→ PROVIDED MATERIAL
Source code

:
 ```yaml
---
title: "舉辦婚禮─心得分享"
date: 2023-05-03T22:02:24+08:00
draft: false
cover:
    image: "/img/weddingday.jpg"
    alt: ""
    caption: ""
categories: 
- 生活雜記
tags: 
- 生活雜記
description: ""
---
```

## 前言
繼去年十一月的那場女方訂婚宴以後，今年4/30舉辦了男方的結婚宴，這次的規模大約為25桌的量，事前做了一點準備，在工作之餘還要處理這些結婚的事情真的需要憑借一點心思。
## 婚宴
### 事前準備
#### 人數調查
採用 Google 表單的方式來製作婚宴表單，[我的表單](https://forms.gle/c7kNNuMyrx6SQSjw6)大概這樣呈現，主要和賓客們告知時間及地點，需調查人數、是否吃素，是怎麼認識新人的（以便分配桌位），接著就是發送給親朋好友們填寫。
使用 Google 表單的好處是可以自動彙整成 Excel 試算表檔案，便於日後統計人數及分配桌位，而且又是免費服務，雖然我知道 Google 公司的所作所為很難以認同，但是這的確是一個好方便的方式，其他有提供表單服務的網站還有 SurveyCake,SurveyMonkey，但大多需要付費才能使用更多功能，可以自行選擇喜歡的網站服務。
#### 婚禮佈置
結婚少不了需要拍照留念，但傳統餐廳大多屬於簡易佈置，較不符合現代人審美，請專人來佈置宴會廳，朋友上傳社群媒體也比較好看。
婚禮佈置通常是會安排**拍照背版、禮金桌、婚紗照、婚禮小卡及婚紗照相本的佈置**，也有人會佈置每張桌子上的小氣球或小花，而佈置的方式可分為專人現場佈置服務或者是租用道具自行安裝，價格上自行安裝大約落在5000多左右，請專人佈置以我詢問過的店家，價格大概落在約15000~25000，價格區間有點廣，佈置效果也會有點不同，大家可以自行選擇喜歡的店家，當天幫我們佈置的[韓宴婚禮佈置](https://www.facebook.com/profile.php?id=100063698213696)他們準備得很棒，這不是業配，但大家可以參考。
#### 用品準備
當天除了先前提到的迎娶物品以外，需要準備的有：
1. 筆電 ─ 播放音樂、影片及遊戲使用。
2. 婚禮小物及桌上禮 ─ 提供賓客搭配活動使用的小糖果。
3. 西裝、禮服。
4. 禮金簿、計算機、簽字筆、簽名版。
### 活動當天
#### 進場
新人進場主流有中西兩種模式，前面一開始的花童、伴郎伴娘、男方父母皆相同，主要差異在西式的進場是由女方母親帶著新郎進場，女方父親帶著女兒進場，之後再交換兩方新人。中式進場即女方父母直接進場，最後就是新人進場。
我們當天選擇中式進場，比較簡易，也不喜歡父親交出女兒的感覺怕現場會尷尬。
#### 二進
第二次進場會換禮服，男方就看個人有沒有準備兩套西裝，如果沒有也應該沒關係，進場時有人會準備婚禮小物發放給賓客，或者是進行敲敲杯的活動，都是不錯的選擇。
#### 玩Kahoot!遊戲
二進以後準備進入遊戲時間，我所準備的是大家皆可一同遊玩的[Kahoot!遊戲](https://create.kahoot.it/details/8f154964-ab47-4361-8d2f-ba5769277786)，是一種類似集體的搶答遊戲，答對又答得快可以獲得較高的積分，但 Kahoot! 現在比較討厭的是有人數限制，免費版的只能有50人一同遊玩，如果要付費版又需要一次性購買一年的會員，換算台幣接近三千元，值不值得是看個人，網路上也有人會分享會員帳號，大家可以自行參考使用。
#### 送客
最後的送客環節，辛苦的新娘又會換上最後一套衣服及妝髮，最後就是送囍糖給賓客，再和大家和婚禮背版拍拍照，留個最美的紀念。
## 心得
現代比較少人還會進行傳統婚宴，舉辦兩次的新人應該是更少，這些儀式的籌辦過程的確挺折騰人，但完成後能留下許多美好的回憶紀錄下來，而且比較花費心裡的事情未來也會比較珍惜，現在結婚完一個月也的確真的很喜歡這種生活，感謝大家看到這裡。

→ WORK ITEM
Tally the lines of the records above that contain the word "https". Give only the total.

→ ANSWER AREA
3